Heftig kritisiert wurden die Zugeständnisse der Morales-Regierung an die agroindustriellen Großgrundbesitzer im Süd-Osten des Landes – die jetzt die Macht usurpieren. Noch am 18. März 2019 gab Evo Morales zusammen mit seinem Vizepräsidenten Linéra in Santa Cruz grünes Licht für die Ausweitung der Produktion von genverändertem Soja um mehr als 250.000 Hektar mit dem Ziel der Biodieselproduktion.

Massenproteste gegen Morales' Anmaßung, ein viertes Mal zu kandidieren, waren berechtigt

Berechtigt waren auch die Massenproteste gegen die Anmaßung von Evo Morales zu einer vierten Kandidatur zur Präsidentschaft – obwohl eine Volksabstimmung 2016 das ausdrücklich nicht zugelassen hatte. Es war in erster Linie diese Massenbewegung, die Morales zum Rücktritt zwang. Ausgangspunkt der tiefen Krise in Bolivien war die Unzufriedenheit der Massen mit der Morales-Regierung. Selbstverständlich ist zu verurteilen, dass ultrareaktionäre bis faschistische Kräfte diese Proteste missbraucht haben, um die Macht an sich zu reißen. Sie wurden unterstützt von faschistoiden Regierungen wie unter Trump in den USA und Jair Bolsonaro in Brasilien. Diese äußeren Bedingungen dürfen aber nicht über die inneren Widersprüche und den Charakter der Regierung Morales hinweg täuschen.

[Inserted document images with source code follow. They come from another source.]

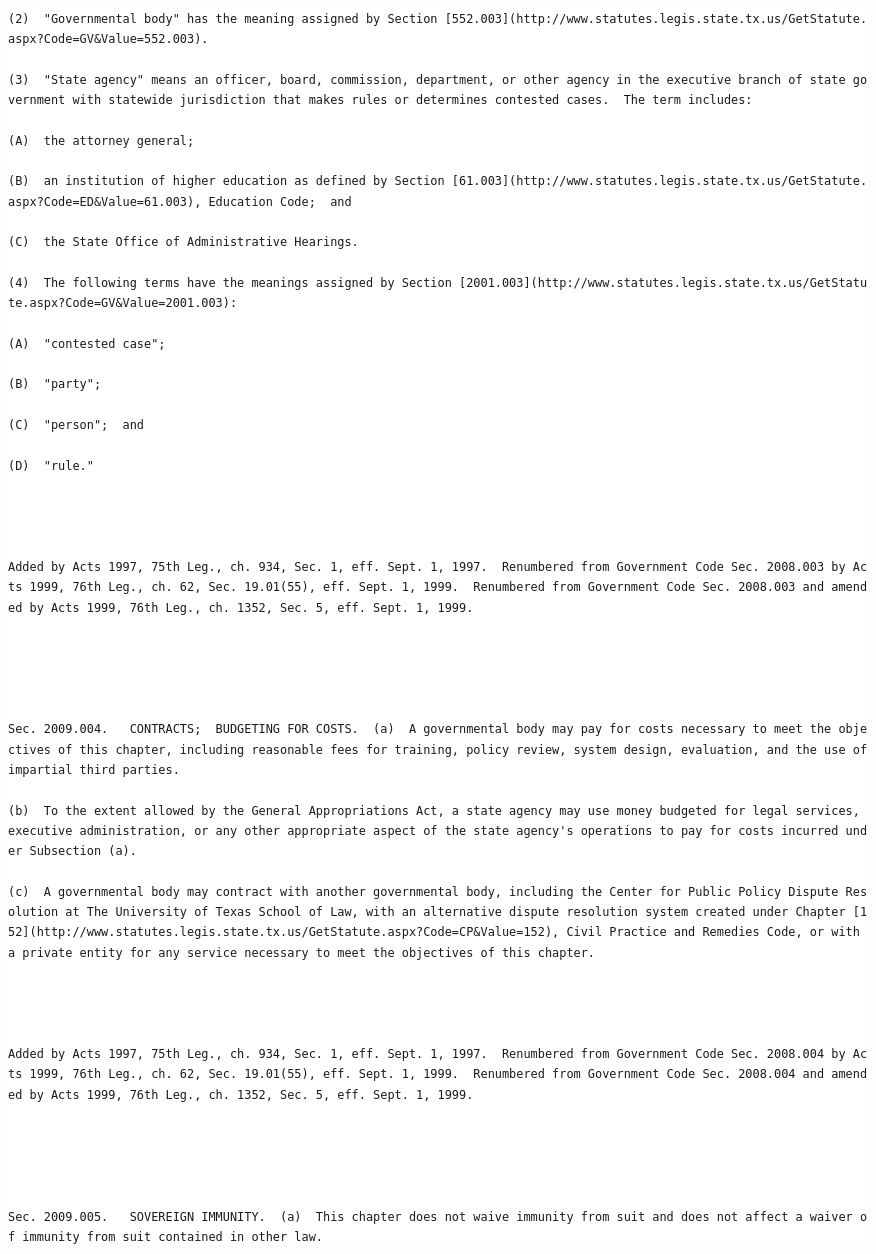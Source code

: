     (2)  "Governmental body" has the meaning assigned by Section [552.003](http://www.statutes.legis.state.tx.us/GetStatute.aspx?Code=GV&Value=552.003).
    
    (3)  "State agency" means an officer, board, commission, department, or other agency in the executive branch of state government with statewide jurisdiction that makes rules or determines contested cases.  The term includes:
    
    (A)  the attorney general;
    
    (B)  an institution of higher education as defined by Section [61.003](http://www.statutes.legis.state.tx.us/GetStatute.aspx?Code=ED&Value=61.003), Education Code;  and
    
    (C)  the State Office of Administrative Hearings.
    
    (4)  The following terms have the meanings assigned by Section [2001.003](http://www.statutes.legis.state.tx.us/GetStatute.aspx?Code=GV&Value=2001.003):
    
    (A)  "contested case";
    
    (B)  "party";
    
    (C)  "person";  and
    
    (D)  "rule."
    
    
    
    
    Added by Acts 1997, 75th Leg., ch. 934, Sec. 1, eff. Sept. 1, 1997.  Renumbered from Government Code Sec. 2008.003 by Acts 1999, 76th Leg., ch. 62, Sec. 19.01(55), eff. Sept. 1, 1999.  Renumbered from Government Code Sec. 2008.003 and amended by Acts 1999, 76th Leg., ch. 1352, Sec. 5, eff. Sept. 1, 1999.
    
    
    
    
    
    Sec. 2009.004.   CONTRACTS;  BUDGETING FOR COSTS.  (a)  A governmental body may pay for costs necessary to meet the objectives of this chapter, including reasonable fees for training, policy review, system design, evaluation, and the use of impartial third parties.
    
    (b)  To the extent allowed by the General Appropriations Act, a state agency may use money budgeted for legal services, executive administration, or any other appropriate aspect of the state agency's operations to pay for costs incurred under Subsection (a).
    
    (c)  A governmental body may contract with another governmental body, including the Center for Public Policy Dispute Resolution at The University of Texas School of Law, with an alternative dispute resolution system created under Chapter [152](http://www.statutes.legis.state.tx.us/GetStatute.aspx?Code=CP&Value=152), Civil Practice and Remedies Code, or with a private entity for any service necessary to meet the objectives of this chapter.
    
    
    
    
    Added by Acts 1997, 75th Leg., ch. 934, Sec. 1, eff. Sept. 1, 1997.  Renumbered from Government Code Sec. 2008.004 by Acts 1999, 76th Leg., ch. 62, Sec. 19.01(55), eff. Sept. 1, 1999.  Renumbered from Government Code Sec. 2008.004 and amended by Acts 1999, 76th Leg., ch. 1352, Sec. 5, eff. Sept. 1, 1999.
    
    
    
    
    
    Sec. 2009.005.   SOVEREIGN IMMUNITY.  (a)  This chapter does not waive immunity from suit and does not affect a waiver of immunity from suit contained in other law.
    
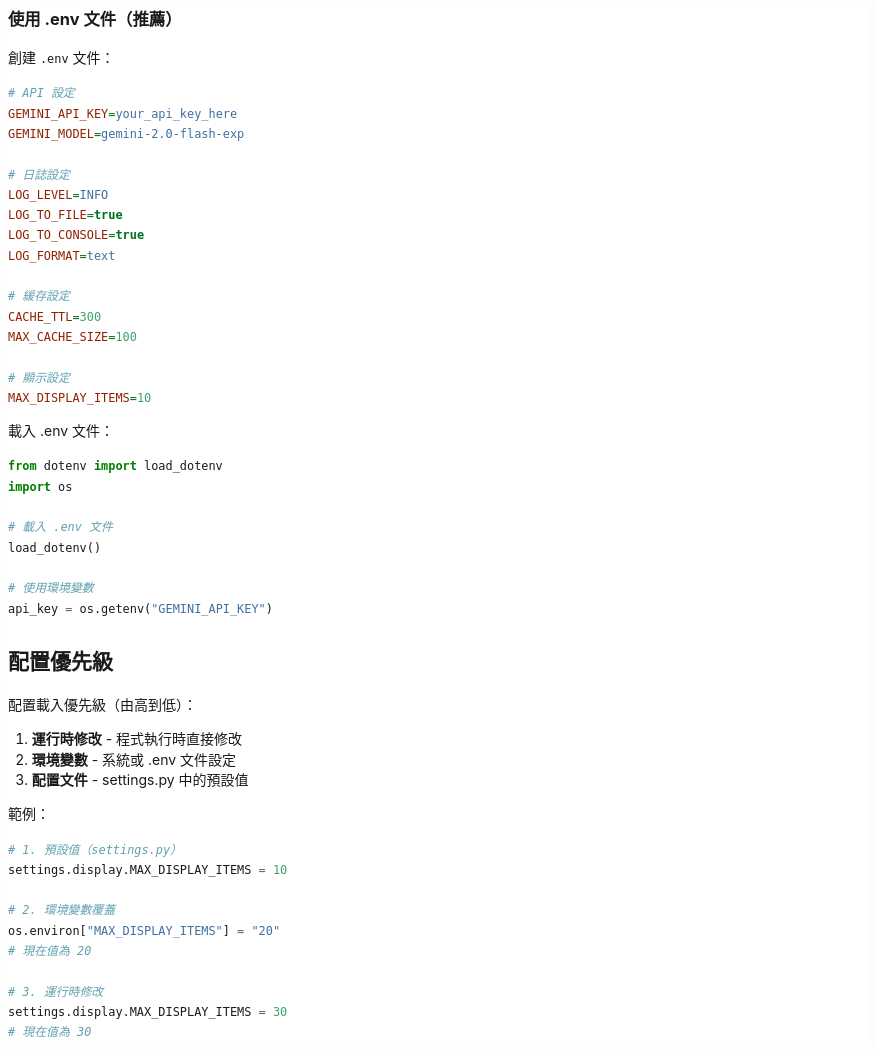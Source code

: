 ### 使用 .env 文件（推薦）

創建 `.env` 文件：
```ini
# API 設定
GEMINI_API_KEY=your_api_key_here
GEMINI_MODEL=gemini-2.0-flash-exp

# 日誌設定
LOG_LEVEL=INFO
LOG_TO_FILE=true
LOG_TO_CONSOLE=true
LOG_FORMAT=text

# 緩存設定
CACHE_TTL=300
MAX_CACHE_SIZE=100

# 顯示設定
MAX_DISPLAY_ITEMS=10
```

載入 .env 文件：
```python
from dotenv import load_dotenv
import os

# 載入 .env 文件
load_dotenv()

# 使用環境變數
api_key = os.getenv("GEMINI_API_KEY")
```

## 配置優先級

配置載入優先級（由高到低）：

1. **運行時修改** - 程式執行時直接修改
2. **環境變數** - 系統或 .env 文件設定
3. **配置文件** - settings.py 中的預設值

範例：
```python
# 1. 預設值（settings.py）
settings.display.MAX_DISPLAY_ITEMS = 10

# 2. 環境變數覆蓋
os.environ["MAX_DISPLAY_ITEMS"] = "20"
# 現在值為 20

# 3. 運行時修改
settings.display.MAX_DISPLAY_ITEMS = 30
# 現在值為 30
```
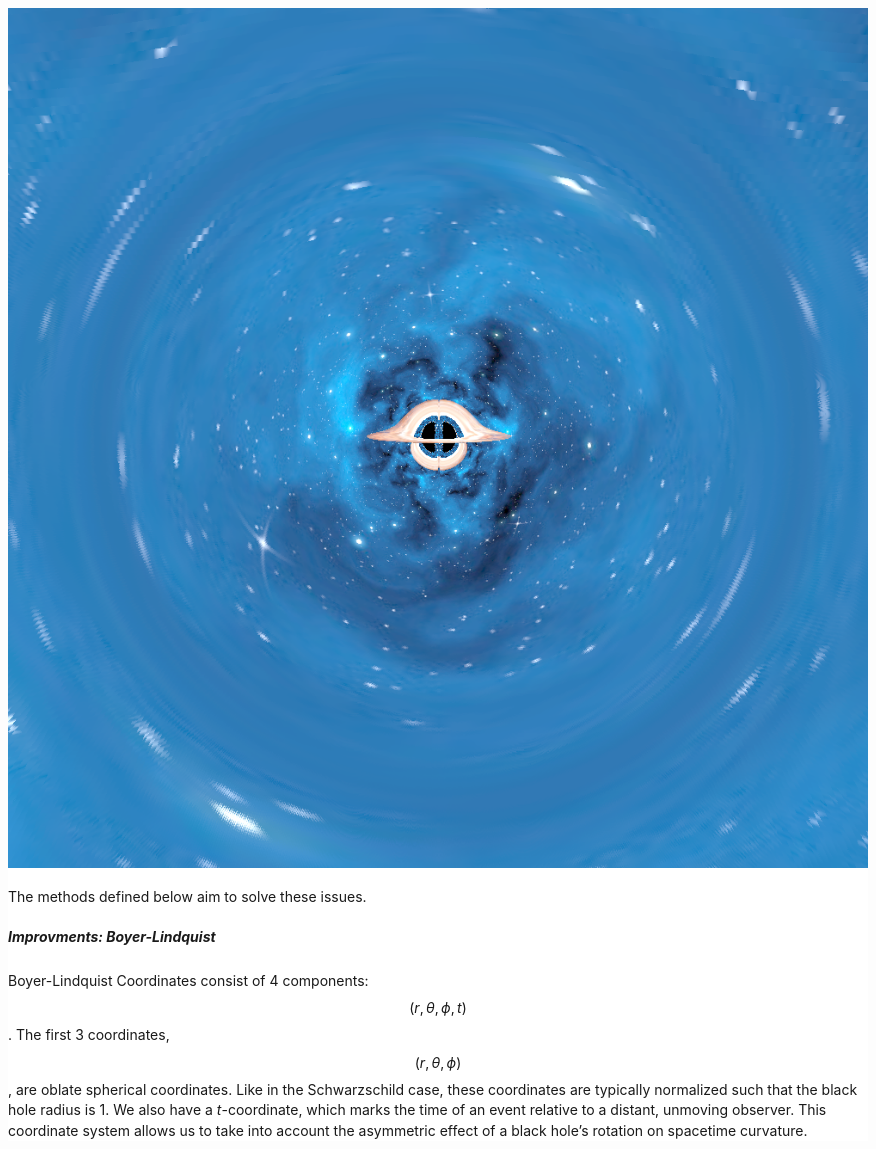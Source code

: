   <img src="/assets/img/blackhole/kerr/kerr_limitations.png" class="mx-auto d-block img-fluid rounded z-depth-1" alt="Centered Image">
</div>

The methods defined below aim to solve these issues.

##### Improvments: Boyer-Lindquist

Boyer-Lindquist Coordinates consist of 4 components: $$(r, \theta, \phi, t)$$. The first 3 coordinates, $$(r, \theta, \phi)$$, are oblate spherical coordinates. Like in the Schwarzschild case, these coordinates are typically normalized such that the black hole radius is 1. We also have a *t*-coordinate, which marks the time of an event relative to a distant, unmoving observer. This coordinate system allows us to take into account the asymmetric effect of a black hole’s rotation on spacetime curvature.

Kampf um den antiimperialistischen Weg mit der Perspektive der sozialistischen Revolution

Jetzt wäre es wichtig, dass sich der Kampf in Bolivien gegen die neuen ultrareaktionären und faschistischen Machthaber richtet. Zugleich aber wäre es richtig, dass sich nicht nur die bolivianischen Massen vom Einfluss des Reformismus und Revisionismus befreien und die Erfahrungen mit dem gescheiterten Projekt des „Sozialismus des 21. Jahrhunderts“ verarbeiten. Der Kampf darf nicht um das vermeintlich „kleinere Übel“, der Rückkehr zur Regierung Morales, geführt werden, sondern um den antiimperialistischen Weg mit der Perspektive der sozialistischen Revolution. Das bedeutet auch, sich keinem Imperialisten unterzuordnen. Die Lehre ist, dass nur die sozialistische Revolution, die Vergesellschaftung der Produktionsmittel aus dem Privateigentum der internationalen Übermonopole und der mit ihnen verbundenen nationalen Bourgeoisie mit der Diktatur des Proletariats den Sozialismus sichern kann. Auch der Kampf für die Befreiung von neokolonialer Ausbeutung und Unterdrückung wird so als Teil der internationalen Revolution einen neuen Aufschwung erleben.